>>
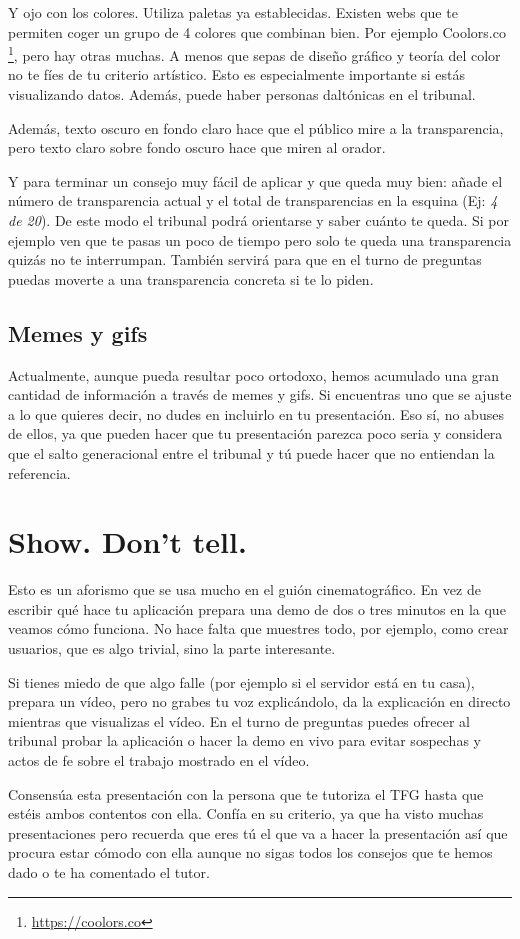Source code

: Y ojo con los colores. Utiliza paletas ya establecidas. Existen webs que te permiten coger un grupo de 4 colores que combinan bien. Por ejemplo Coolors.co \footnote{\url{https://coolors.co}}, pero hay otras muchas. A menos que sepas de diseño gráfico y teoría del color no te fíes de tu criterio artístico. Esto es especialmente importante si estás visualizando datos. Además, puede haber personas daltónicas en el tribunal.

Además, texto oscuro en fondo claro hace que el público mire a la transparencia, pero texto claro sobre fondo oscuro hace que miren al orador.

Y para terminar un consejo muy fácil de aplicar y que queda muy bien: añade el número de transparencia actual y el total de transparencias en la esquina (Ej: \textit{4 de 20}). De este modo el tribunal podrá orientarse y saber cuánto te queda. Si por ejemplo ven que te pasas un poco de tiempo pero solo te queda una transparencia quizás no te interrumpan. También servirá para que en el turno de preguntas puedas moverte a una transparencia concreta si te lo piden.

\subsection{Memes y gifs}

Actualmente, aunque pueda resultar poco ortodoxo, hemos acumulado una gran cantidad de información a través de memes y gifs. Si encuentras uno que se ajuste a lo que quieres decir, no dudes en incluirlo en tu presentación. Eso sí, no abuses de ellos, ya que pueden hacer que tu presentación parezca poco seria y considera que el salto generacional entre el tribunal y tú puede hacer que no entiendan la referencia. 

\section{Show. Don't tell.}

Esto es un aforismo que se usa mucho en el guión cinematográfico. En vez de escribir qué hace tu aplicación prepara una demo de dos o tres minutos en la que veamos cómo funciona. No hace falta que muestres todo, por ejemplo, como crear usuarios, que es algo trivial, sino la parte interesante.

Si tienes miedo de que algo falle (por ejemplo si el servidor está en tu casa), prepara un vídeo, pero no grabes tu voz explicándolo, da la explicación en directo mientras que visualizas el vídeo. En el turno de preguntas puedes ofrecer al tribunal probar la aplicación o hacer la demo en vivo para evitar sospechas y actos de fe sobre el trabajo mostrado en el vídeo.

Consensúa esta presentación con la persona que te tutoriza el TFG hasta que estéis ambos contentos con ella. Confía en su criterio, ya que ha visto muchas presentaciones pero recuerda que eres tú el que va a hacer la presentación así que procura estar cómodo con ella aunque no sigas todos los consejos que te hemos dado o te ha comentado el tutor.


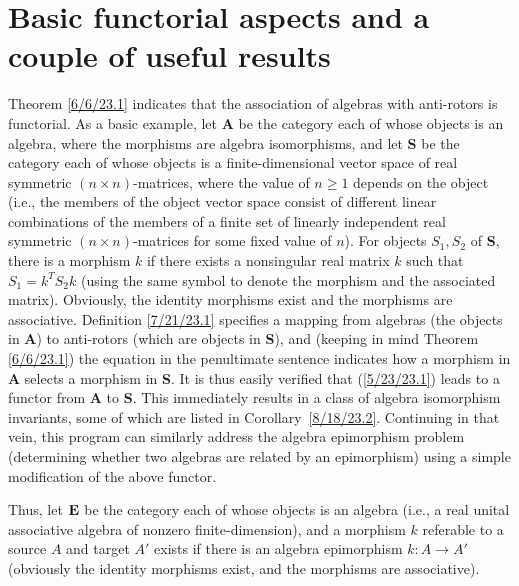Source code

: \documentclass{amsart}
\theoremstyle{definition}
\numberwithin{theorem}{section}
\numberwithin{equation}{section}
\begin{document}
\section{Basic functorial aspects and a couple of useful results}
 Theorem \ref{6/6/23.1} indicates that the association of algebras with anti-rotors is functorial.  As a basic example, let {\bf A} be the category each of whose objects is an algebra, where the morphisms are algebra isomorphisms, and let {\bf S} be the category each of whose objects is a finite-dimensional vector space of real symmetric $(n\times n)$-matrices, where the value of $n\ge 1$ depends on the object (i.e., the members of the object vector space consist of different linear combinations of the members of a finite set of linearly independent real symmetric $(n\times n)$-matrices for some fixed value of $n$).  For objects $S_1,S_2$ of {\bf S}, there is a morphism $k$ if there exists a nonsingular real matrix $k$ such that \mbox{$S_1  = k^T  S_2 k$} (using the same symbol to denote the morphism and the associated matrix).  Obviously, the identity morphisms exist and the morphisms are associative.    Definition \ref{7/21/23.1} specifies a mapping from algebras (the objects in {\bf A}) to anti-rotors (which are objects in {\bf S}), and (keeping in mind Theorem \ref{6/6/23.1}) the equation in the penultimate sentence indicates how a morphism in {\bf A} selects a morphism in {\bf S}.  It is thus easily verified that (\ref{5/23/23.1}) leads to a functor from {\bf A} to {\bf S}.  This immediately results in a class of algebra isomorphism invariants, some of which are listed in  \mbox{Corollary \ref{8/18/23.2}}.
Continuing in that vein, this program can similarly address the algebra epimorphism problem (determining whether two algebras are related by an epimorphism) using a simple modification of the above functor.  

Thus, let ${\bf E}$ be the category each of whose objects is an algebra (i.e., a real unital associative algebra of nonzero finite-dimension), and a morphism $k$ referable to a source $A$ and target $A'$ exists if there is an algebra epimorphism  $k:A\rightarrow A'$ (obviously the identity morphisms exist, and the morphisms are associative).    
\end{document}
<<
>>
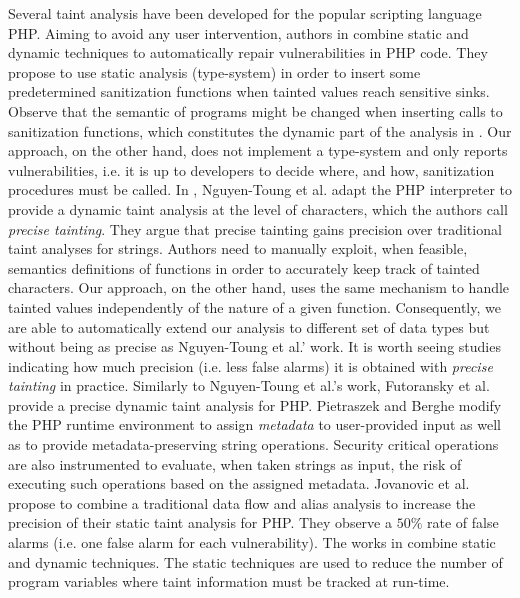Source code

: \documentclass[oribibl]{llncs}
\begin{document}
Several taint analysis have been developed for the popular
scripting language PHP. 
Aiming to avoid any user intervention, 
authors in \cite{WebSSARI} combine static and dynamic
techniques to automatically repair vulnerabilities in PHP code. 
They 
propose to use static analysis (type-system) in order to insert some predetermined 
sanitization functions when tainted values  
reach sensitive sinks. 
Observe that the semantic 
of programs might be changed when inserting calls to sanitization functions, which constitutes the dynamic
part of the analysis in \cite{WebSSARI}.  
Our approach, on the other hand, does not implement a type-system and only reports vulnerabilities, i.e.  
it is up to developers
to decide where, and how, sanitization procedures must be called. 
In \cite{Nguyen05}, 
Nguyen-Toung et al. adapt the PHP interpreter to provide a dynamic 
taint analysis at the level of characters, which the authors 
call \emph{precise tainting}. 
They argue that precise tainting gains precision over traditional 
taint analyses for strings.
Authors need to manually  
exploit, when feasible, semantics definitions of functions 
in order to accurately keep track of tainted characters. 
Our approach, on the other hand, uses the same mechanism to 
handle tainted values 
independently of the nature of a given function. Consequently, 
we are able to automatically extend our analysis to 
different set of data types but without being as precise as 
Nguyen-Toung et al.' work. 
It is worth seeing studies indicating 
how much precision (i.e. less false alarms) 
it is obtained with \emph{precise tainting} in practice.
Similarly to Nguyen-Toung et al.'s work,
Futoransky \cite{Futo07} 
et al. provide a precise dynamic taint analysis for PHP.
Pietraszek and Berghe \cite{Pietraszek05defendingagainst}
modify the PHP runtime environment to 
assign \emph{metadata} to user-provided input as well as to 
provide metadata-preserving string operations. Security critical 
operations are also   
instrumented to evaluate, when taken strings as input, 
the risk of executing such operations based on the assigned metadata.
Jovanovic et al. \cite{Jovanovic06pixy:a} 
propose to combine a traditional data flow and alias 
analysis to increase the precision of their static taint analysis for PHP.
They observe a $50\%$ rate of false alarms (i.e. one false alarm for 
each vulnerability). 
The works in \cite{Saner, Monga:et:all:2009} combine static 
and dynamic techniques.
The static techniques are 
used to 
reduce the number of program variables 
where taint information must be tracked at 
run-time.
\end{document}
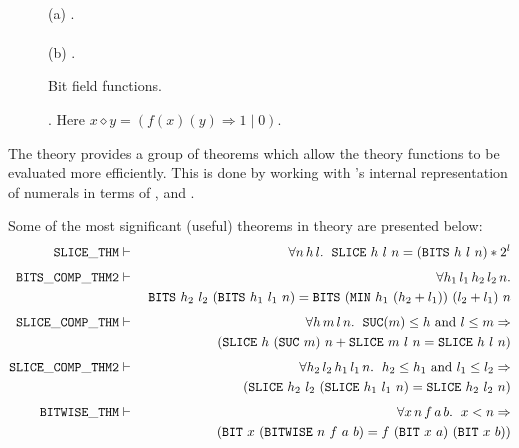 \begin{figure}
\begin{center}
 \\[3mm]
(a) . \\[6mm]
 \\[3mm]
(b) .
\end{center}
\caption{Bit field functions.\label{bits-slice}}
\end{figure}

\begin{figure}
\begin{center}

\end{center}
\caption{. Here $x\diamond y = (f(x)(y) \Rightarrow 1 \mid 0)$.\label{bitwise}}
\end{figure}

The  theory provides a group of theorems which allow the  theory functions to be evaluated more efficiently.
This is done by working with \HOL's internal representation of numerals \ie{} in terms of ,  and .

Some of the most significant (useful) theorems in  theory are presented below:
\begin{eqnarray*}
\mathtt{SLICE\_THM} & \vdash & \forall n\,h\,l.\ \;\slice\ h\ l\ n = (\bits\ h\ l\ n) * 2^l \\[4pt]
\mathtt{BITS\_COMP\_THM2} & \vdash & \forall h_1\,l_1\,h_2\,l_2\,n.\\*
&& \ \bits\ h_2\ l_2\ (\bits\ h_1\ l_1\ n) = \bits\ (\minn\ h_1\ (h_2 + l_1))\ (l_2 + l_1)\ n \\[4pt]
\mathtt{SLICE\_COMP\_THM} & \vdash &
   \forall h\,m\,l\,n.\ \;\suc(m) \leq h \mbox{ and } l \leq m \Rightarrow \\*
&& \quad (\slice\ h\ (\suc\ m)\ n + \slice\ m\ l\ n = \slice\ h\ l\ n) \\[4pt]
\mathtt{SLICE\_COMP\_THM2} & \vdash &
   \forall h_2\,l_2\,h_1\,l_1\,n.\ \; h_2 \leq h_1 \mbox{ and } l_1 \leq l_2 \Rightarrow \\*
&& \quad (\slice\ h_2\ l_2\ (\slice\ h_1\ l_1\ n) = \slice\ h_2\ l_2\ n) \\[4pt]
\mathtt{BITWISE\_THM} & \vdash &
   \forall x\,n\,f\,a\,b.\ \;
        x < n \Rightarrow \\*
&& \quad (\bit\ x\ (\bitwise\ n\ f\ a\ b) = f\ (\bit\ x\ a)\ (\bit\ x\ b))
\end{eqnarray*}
<<
>>
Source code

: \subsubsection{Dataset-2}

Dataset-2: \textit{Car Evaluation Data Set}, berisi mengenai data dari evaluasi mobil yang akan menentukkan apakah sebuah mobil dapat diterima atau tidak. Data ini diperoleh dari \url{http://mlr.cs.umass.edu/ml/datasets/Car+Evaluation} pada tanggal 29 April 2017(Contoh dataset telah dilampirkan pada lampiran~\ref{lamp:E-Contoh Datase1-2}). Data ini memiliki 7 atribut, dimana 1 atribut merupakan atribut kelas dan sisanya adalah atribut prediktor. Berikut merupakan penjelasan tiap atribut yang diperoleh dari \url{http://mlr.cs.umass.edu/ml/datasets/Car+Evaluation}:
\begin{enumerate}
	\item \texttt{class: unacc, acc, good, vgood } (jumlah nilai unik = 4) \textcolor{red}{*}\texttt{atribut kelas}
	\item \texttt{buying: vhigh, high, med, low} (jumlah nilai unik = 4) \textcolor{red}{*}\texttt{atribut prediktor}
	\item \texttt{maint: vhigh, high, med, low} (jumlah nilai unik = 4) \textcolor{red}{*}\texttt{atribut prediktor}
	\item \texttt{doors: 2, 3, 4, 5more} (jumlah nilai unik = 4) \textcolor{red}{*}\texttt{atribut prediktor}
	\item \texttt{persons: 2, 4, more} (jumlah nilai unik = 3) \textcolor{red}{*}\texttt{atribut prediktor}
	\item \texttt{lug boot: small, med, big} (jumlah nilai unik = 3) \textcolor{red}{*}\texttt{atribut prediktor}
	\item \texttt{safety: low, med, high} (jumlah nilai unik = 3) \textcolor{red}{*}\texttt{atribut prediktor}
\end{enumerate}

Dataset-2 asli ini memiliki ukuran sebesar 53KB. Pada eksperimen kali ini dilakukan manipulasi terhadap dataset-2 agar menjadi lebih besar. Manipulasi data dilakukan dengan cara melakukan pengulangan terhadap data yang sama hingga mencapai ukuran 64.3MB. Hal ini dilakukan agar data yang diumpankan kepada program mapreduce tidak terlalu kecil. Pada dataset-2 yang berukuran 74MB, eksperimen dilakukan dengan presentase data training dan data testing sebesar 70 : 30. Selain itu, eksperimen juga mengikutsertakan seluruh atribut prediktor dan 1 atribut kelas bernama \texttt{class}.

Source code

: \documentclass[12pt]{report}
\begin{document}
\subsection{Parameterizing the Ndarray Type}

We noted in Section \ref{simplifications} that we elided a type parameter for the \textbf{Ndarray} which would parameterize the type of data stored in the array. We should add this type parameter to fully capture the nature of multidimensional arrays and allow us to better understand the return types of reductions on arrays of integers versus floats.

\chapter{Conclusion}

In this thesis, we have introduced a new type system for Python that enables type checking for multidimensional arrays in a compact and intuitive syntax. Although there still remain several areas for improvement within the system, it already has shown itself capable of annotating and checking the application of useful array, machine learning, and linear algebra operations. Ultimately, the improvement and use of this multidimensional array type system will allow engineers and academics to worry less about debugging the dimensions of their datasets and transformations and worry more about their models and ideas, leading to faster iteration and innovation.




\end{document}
<<
◆ Your goal: Track down all lines above with the string "WebSSARI" and copy them.

◆ Finished exercise:
authors in \cite{WebSSARI} combine static and dynamic
part of the analysis in \cite{WebSSARI}.  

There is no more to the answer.